The alleged second cause of action in plaintiff's amended petition states as against the defendant Tailoring Company that plaintiff is the owner of and in possession of the mortgaged lands; that plaintiff adopts and incorporates in this cause of action the allegations of paragraphs 4 and 5 of plaintiff's first cause of action as set forth above; that the Tailoring Company is a foreign corporation and claims an interest in said lands by reason of said mortgage attached to the pleading as mentioned heretofore; that no payments have been made upon the note secured by this mortgage since January *75 31, 1930 and it is barred by the Statute of Limitations of this state; that the mortgage deed matured January 31, 1930 and that said mortgage is a cloud upon plaintiff's title.
There was a prayer that a temporary injunction be issued restraining the defendants, their agents, attorneys, or deputies, until the court's further order, from foreclosing the mortgage aforesaid or selling the property described therein; that this injunction upon final hearing be made perpetual; that the mortgage be declared barred by said statute, be adjudged void and be cancelled; that plaintiff recover his costs.
Upon the filing of plaintiff's original petition a temporary injunction was issued by the district court commissioner as prayed, to become effective upon plaintiff's giving bond in the sum of $500.
The answer of the defendants admits the allegations of paragraphs 1, 2, and 3 of the first cause of action in plaintiff's amended petition and denies the allegations in the remaining portion thereof. As to the second cause of action in said pleading, the answer admits that no payments have been made upon said mortgage or upon the note secured thereby since January 31, 1930. All other allegations in the second cause of action of plaintiff's amended petition are denied.
Upon motion of plaintiff under date of July 23, 1947, the district court aforesaid entered an order which found:
"generally in favor of the plaintiff and against the defendant; and the Court doth further find that the facts alleged and admitted in the pleadings herein establish that action upon the debt secured by the aforesaid mortgage and action at law to foreclose said mortgage are both barred by the applicable statute of limitations of the State of Wyoming; and the Court doth further find that proceedings to foreclose said mortgage by advertisement *76 and sale are also barred by the applicable laws and statutes of the State of Wyoming."

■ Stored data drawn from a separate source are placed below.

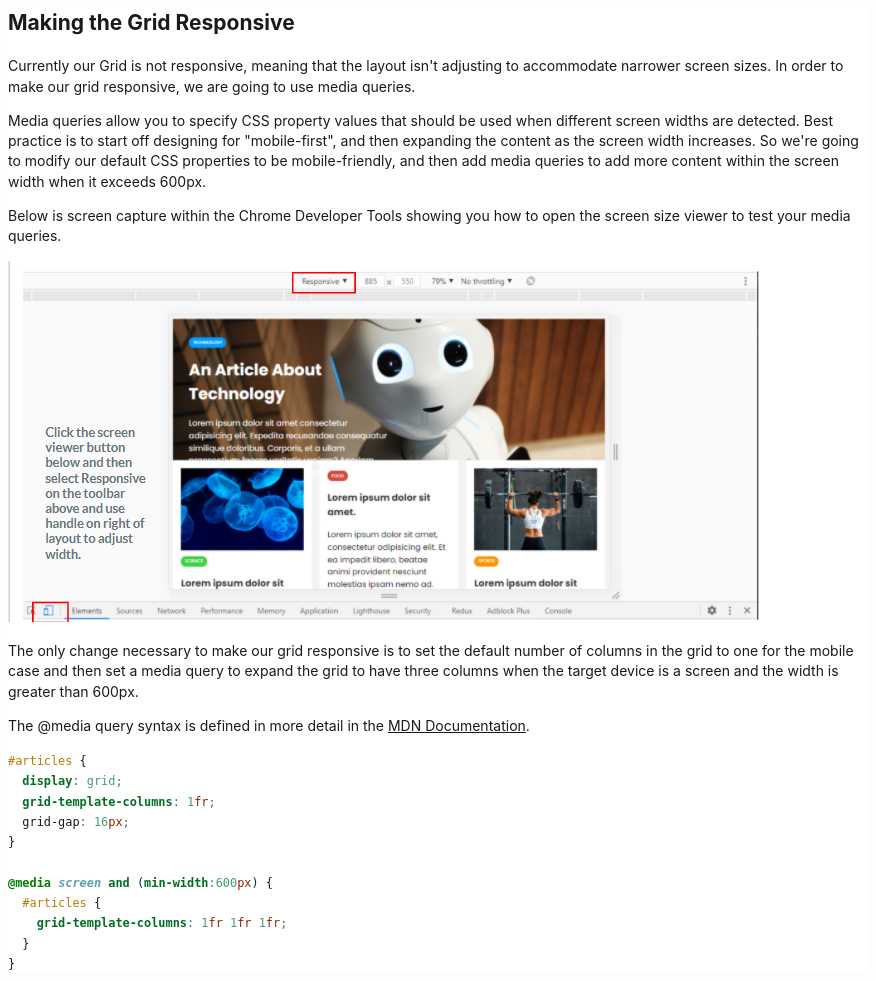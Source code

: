 ## Making the Grid Responsive

Currently our Grid is not responsive, meaning that the layout isn't adjusting to accommodate narrower screen sizes. In order to make our grid responsive, we are going to use media queries.

Media queries allow you to specify CSS property values that should be used when different screen widths are detected. Best practice is to start off designing for "mobile-first", and then expanding the content as the screen width increases. So we're going to modify our default CSS properties to be mobile-friendly, and then add media queries to add more content within the screen width when it exceeds 600px.

Below is screen capture within the Chrome Developer Tools showing you how to open the screen size viewer to test your media queries.

![](../../.gitbook/assets/image%20%28146%29.png)

The only change necessary to make our grid responsive is to set the default number of columns in the grid to one for the mobile case and then set a media query to expand the grid to have three columns when the target device is a screen and the width is greater than 600px.

The @media query syntax is defined in more detail in the [MDN Documentation](https://developer.mozilla.org/en-US/docs/Web/CSS/Media_Queries/Using_media_queries).

```css
#articles {
  display: grid;
  grid-template-columns: 1fr;
  grid-gap: 16px;
}

@media screen and (min-width:600px) {
  #articles {
    grid-template-columns: 1fr 1fr 1fr;
  }
}
```
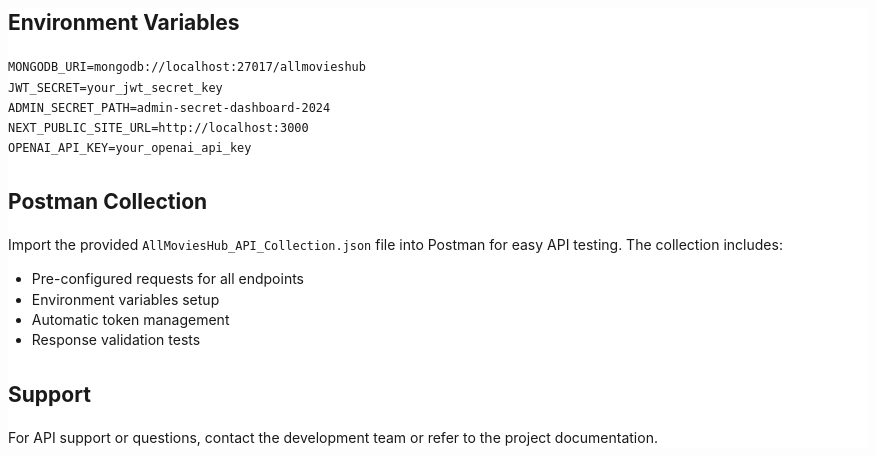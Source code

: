 ## Environment Variables
```env
MONGODB_URI=mongodb://localhost:27017/allmovieshub
JWT_SECRET=your_jwt_secret_key
ADMIN_SECRET_PATH=admin-secret-dashboard-2024
NEXT_PUBLIC_SITE_URL=http://localhost:3000
OPENAI_API_KEY=your_openai_api_key
```

## Postman Collection
Import the provided `AllMoviesHub_API_Collection.json` file into Postman for easy API testing. The collection includes:
- Pre-configured requests for all endpoints
- Environment variables setup
- Automatic token management
- Response validation tests

## Support
For API support or questions, contact the development team or refer to the project documentation.
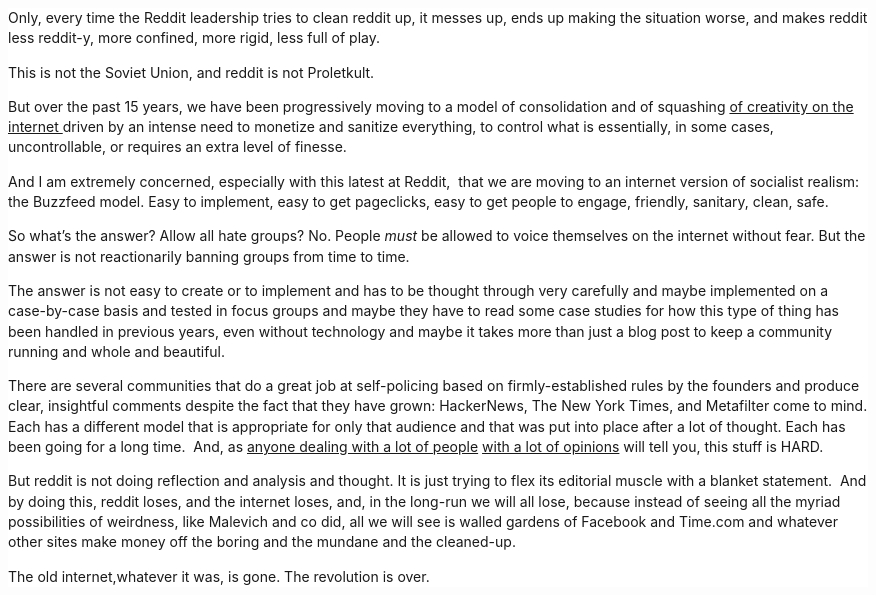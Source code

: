 Only, every time the Reddit leadership tries to clean reddit up, it messes up, ends up making the situation worse, and makes reddit less reddit-y, more confined, more rigid, less full of play.

This is not the Soviet Union, and reddit is not Proletkult.

But over the past 15 years, we have been progressively moving to a model of consolidation and of squashing <a href="http://blog.vickiboykis.com/2011/11/the-internets-has-changed-how-we-think-about-people/" target="_blank">of creativity on the internet </a>driven by an intense need to monetize and sanitize everything, to control what is essentially, in some cases, uncontrollable, or requires an extra level of finesse.

And I am extremely concerned, especially with this latest at Reddit,  that we are moving to an internet version of socialist realism: the Buzzfeed model. Easy to implement, easy to get pageclicks, easy to get people to engage, friendly, sanitary, clean, safe.

So what&#8217;s the answer? Allow all hate groups? No. People _must_ be allowed to voice themselves on the internet without fear. But the answer is not reactionarily banning groups from time to time.

The answer is not easy to create or to implement and has to be thought through very carefully and maybe implemented on a case-by-case basis and tested in focus groups and maybe they have to read some case studies for how this type of thing has been handled in previous years, even without technology and maybe it takes more than just a blog post to keep a community running and whole and beautiful.

There are several communities that do a great job at self-policing based on firmly-established rules by the founders and produce clear, insightful comments despite the fact that they have grown: HackerNews, The New York Times, and Metafilter come to mind. Each has a different model that is appropriate for only that audience and that was put into place after a lot of thought. Each has been going for a long time.  And, as <a href="http://www.philly.com/philly/news/Our_Comments_Are_Changing_Tell_Us_What_You_Think.html" target="_blank">anyone dealing with a lot of people</a> <a href="http://phillydotcomments.tumblr.com/" target="_blank">with a lot of opinions</a> will tell you, this stuff is HARD.

But reddit is not doing reflection and analysis and thought. It is just trying to flex its editorial muscle with a blanket statement.  And by doing this, reddit loses, and the internet loses, and, in the long-run we will all lose, because instead of seeing all the myriad possibilities of weirdness, like Malevich and co did, all we will see is walled gardens of Facebook and Time.com and whatever other sites make money off the boring and the mundane and the cleaned-up.

The old internet,whatever it was, is gone. The revolution is over.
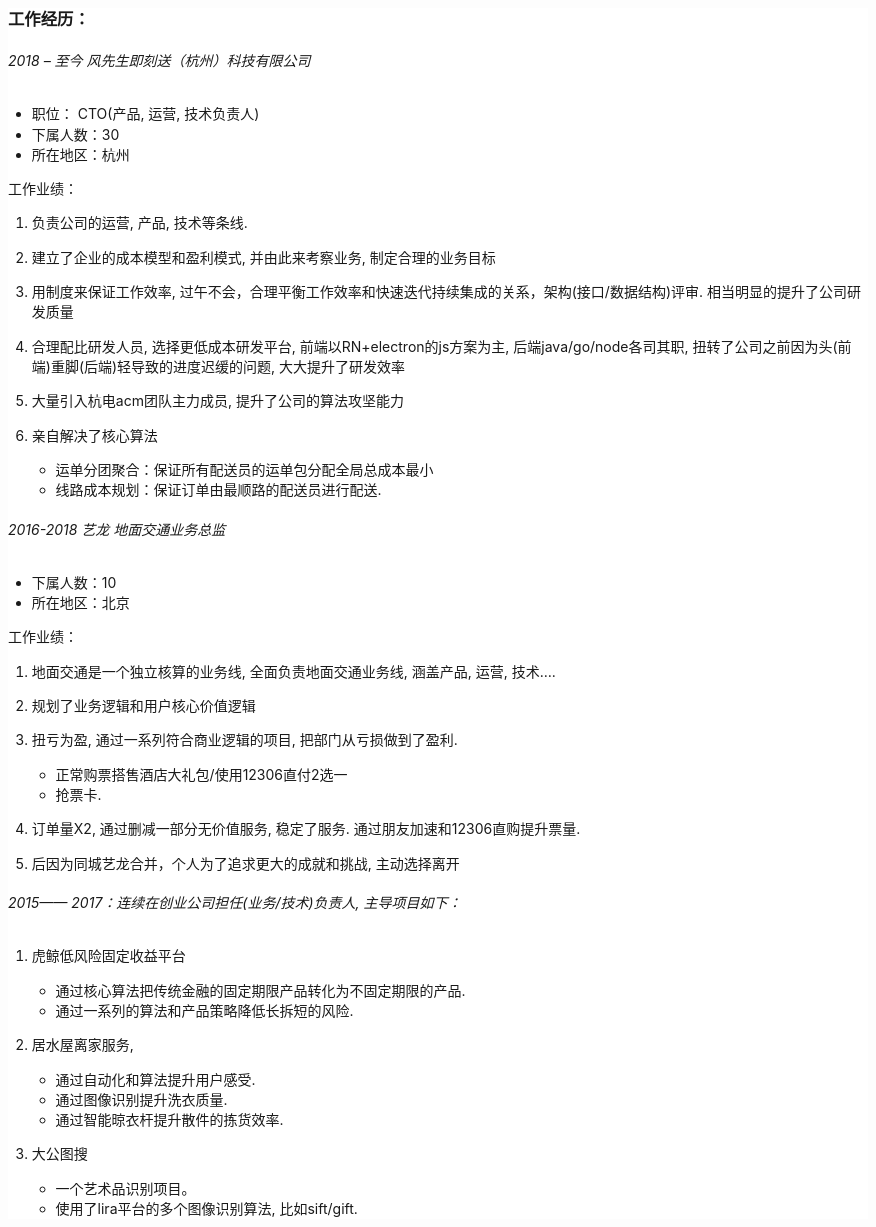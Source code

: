 

 

### 工作经历：

###### 2018 – 至今 风先生即刻送（杭州）科技有限公司

- 职位： CTO(产品, 运营, 技术负责人)
- 下属人数：30
- 所在地区：杭州


工作业绩： 

1. 负责公司的运营, 产品, 技术等条线.
2. 建立了企业的成本模型和盈利模式,  并由此来考察业务, 制定合理的业务目标
3. 用制度来保证工作效率, 过午不会，合理平衡工作效率和快速迭代持续集成的关系，架构(接口/数据结构)评审. 相当明显的提升了公司研发质量
4. 合理配比研发人员, 选择更低成本研发平台, 前端以RN+electron的js方案为主, 后端java/go/node各司其职, 扭转了公司之前因为头(前端)重脚(后端)轻导致的进度迟缓的问题, 大大提升了研发效率
5. 大量引入杭电acm团队主力成员, 提升了公司的算法攻坚能力
6. 亲自解决了核心算法

     - 运单分团聚合：保证所有配送员的运单包分配全局总成本最小
     - 线路成本规划：保证订单由最顺路的配送员进行配送.

 

###### 2016-2018 艺龙  地面交通业务总监

- 下属人数：10
- 所在地区：北京

工作业绩：

1. 地面交通是一个独立核算的业务线, 全面负责地面交通业务线, 涵盖产品, 运营, 技术….
2. 规划了业务逻辑和用户核心价值逻辑
3. 扭亏为盈, 通过一系列符合商业逻辑的项目, 把部门从亏损做到了盈利.

     - 正常购票搭售酒店大礼包/使用12306直付2选一
     - 抢票卡.
4. 订单量X2, 通过删减一部分无价值服务, 稳定了服务. 通过朋友加速和12306直购提升票量.
5. 后因为同城艺龙合并，个人为了追求更大的成就和挑战, 主动选择离开

 

###### 2015—— 2017：连续在创业公司担任(业务/技术)负责人, 主导项目如下：

1. 虎鲸低风险固定收益平台

   - 通过核心算法把传统金融的固定期限产品转化为不固定期限的产品.
   - 通过一系列的算法和产品策略降低长拆短的风险.

2. 居水屋离家服务, 

   - 通过自动化和算法提升用户感受. 
   - 通过图像识别提升洗衣质量.
   - 通过智能晾衣杆提升散件的拣货效率.

3. 大公图搜
   - 一个艺术品识别项目。 
   - 使用了lira平台的多个图像识别算法, 比如sift/gift.
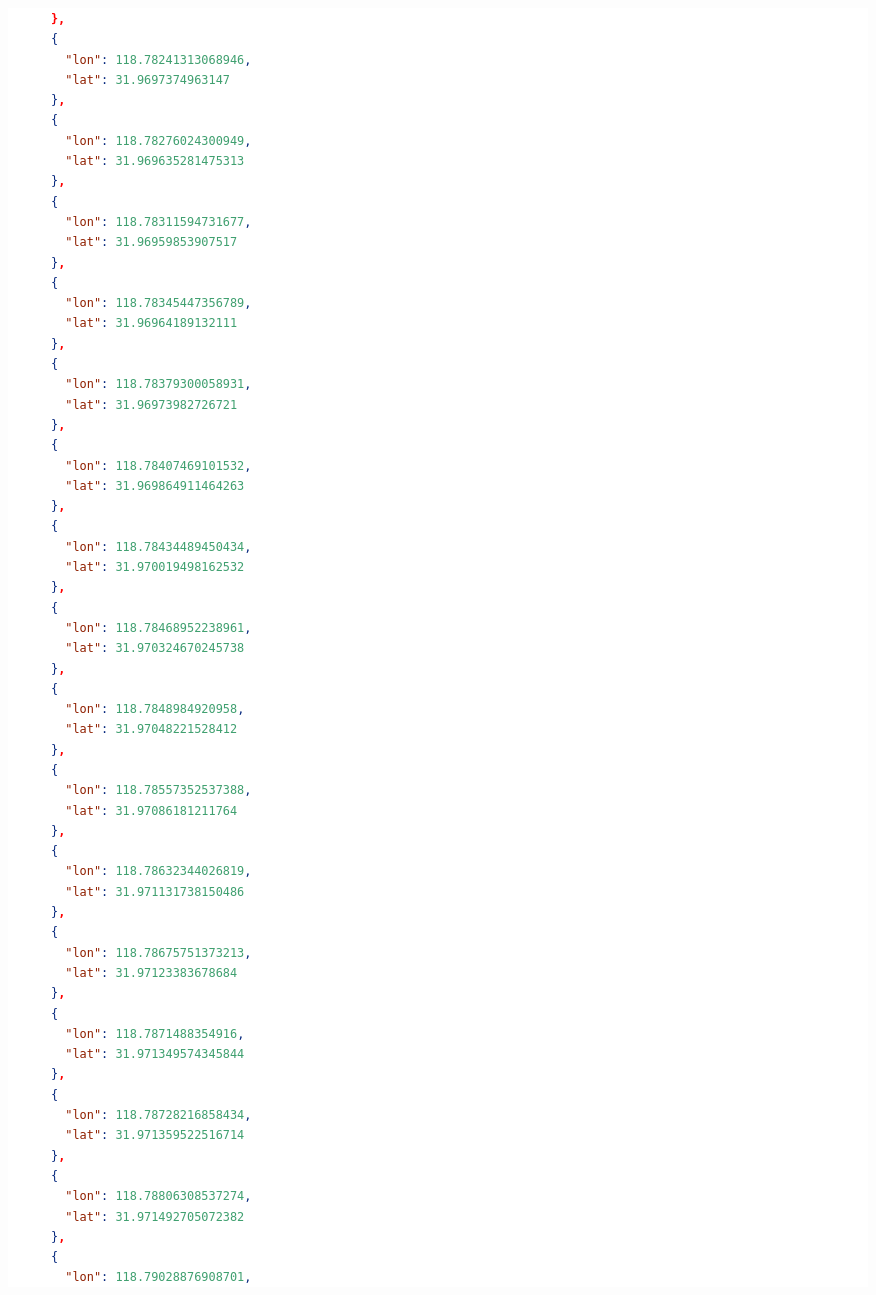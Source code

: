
 ```json
      },
      {
        "lon": 118.78241313068946,
        "lat": 31.9697374963147
      },
      {
        "lon": 118.78276024300949,
        "lat": 31.969635281475313
      },
      {
        "lon": 118.78311594731677,
        "lat": 31.96959853907517
      },
      {
        "lon": 118.78345447356789,
        "lat": 31.96964189132111
      },
      {
        "lon": 118.78379300058931,
        "lat": 31.96973982726721
      },
      {
        "lon": 118.78407469101532,
        "lat": 31.969864911464263
      },
      {
        "lon": 118.78434489450434,
        "lat": 31.970019498162532
      },
      {
        "lon": 118.78468952238961,
        "lat": 31.970324670245738
      },
      {
        "lon": 118.7848984920958,
        "lat": 31.97048221528412
      },
      {
        "lon": 118.78557352537388,
        "lat": 31.97086181211764
      },
      {
        "lon": 118.78632344026819,
        "lat": 31.971131738150486
      },
      {
        "lon": 118.78675751373213,
        "lat": 31.97123383678684
      },
      {
        "lon": 118.7871488354916,
        "lat": 31.971349574345844
      },
      {
        "lon": 118.78728216858434,
        "lat": 31.971359522516714
      },
      {
        "lon": 118.78806308537274,
        "lat": 31.971492705072382
      },
      {
        "lon": 118.79028876908701,
```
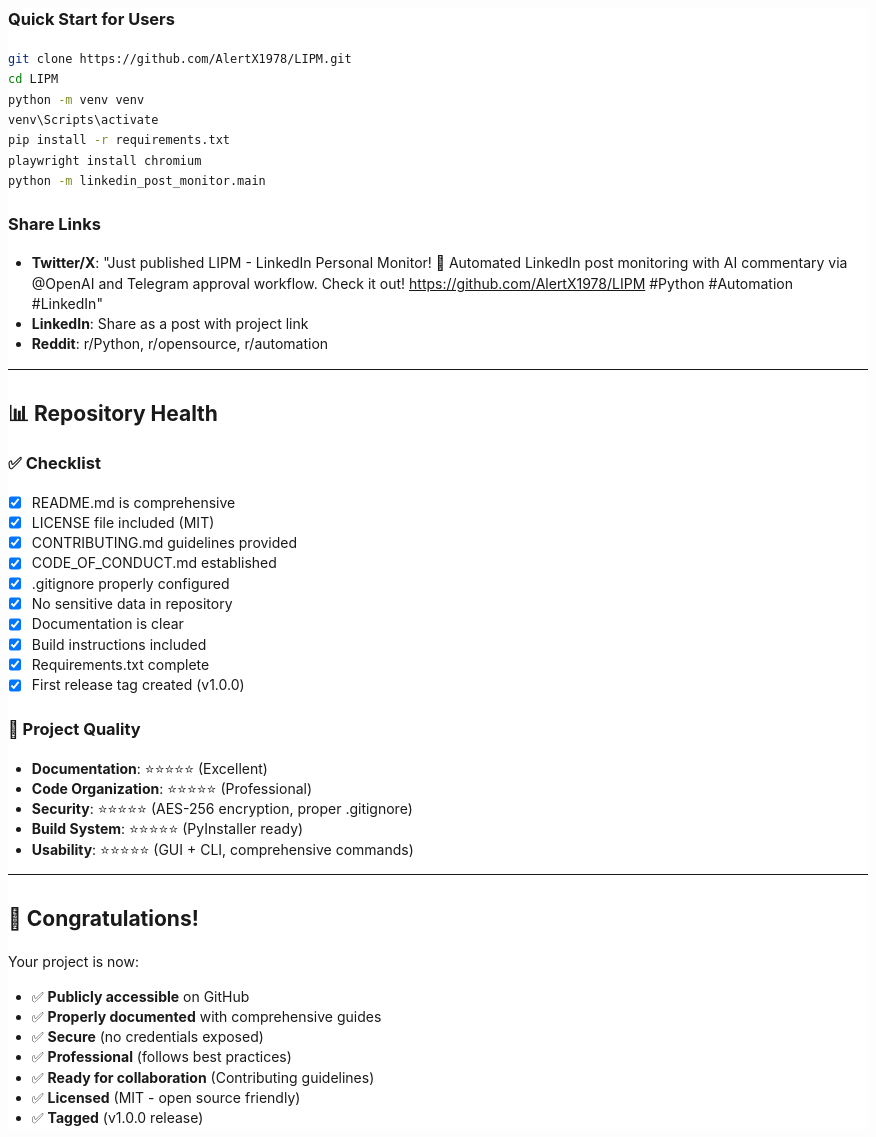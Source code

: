 ### Quick Start for Users
```bash
git clone https://github.com/AlertX1978/LIPM.git
cd LIPM
python -m venv venv
venv\Scripts\activate
pip install -r requirements.txt
playwright install chromium
python -m linkedin_post_monitor.main
```

### Share Links
- **Twitter/X**: "Just published LIPM - LinkedIn Personal Monitor! 🚀 Automated LinkedIn post monitoring with AI commentary via @OpenAI and Telegram approval workflow. Check it out! https://github.com/AlertX1978/LIPM #Python #Automation #LinkedIn"
- **LinkedIn**: Share as a post with project link
- **Reddit**: r/Python, r/opensource, r/automation

---

## 📊 Repository Health

### ✅ Checklist
- [x] README.md is comprehensive
- [x] LICENSE file included (MIT)
- [x] CONTRIBUTING.md guidelines provided
- [x] CODE_OF_CONDUCT.md established
- [x] .gitignore properly configured
- [x] No sensitive data in repository
- [x] Documentation is clear
- [x] Build instructions included
- [x] Requirements.txt complete
- [x] First release tag created (v1.0.0)

### 🌟 Project Quality
- **Documentation**: ⭐⭐⭐⭐⭐ (Excellent)
- **Code Organization**: ⭐⭐⭐⭐⭐ (Professional)
- **Security**: ⭐⭐⭐⭐⭐ (AES-256 encryption, proper .gitignore)
- **Build System**: ⭐⭐⭐⭐⭐ (PyInstaller ready)
- **Usability**: ⭐⭐⭐⭐⭐ (GUI + CLI, comprehensive commands)

---

## 🎉 Congratulations!

Your project is now:
- ✅ **Publicly accessible** on GitHub
- ✅ **Properly documented** with comprehensive guides
- ✅ **Secure** (no credentials exposed)
- ✅ **Professional** (follows best practices)
- ✅ **Ready for collaboration** (Contributing guidelines)
- ✅ **Licensed** (MIT - open source friendly)
- ✅ **Tagged** (v1.0.0 release)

It was therefore ordered that plaintiff's motion be granted and that judgment be rendered and entered for the plaintiff in accordance with his amended petition. Judgment was accordingly given restraining defendants permanently from "foreclosing by advertisement and sale or otherwise" the mortgage aforesaid and it was adjudged that said instrument "be and the same hereby is cancelled and annulled and rendered wholly void and of no force and effect". Plaintiff and his sureties on the bond filed in connection with the allowance of the temporary restraining order aforesaid, were released from their obligation thereunder.
It is apparent that the question for determination upon the record before us is whether on August 9, 1945 when the mortgage in question was undertaken to be foreclosed under the power of sale in that instrument contained, there was in existence any valid statute which prohibited a foreclosure in the manner thus attempted to be followed by the Tailoring Company. In this connection the plaintiff urges (1) that proceedings to foreclose by advertisement were barred under "the statute and cases prior to 1945 amendment" and (2) that "proceedings to foreclose by advertisement" were "barred under 1945 amendment to Section 59-201" (infra). Consideration will be given to these contentions in the order named, thus resolving the main question above posed.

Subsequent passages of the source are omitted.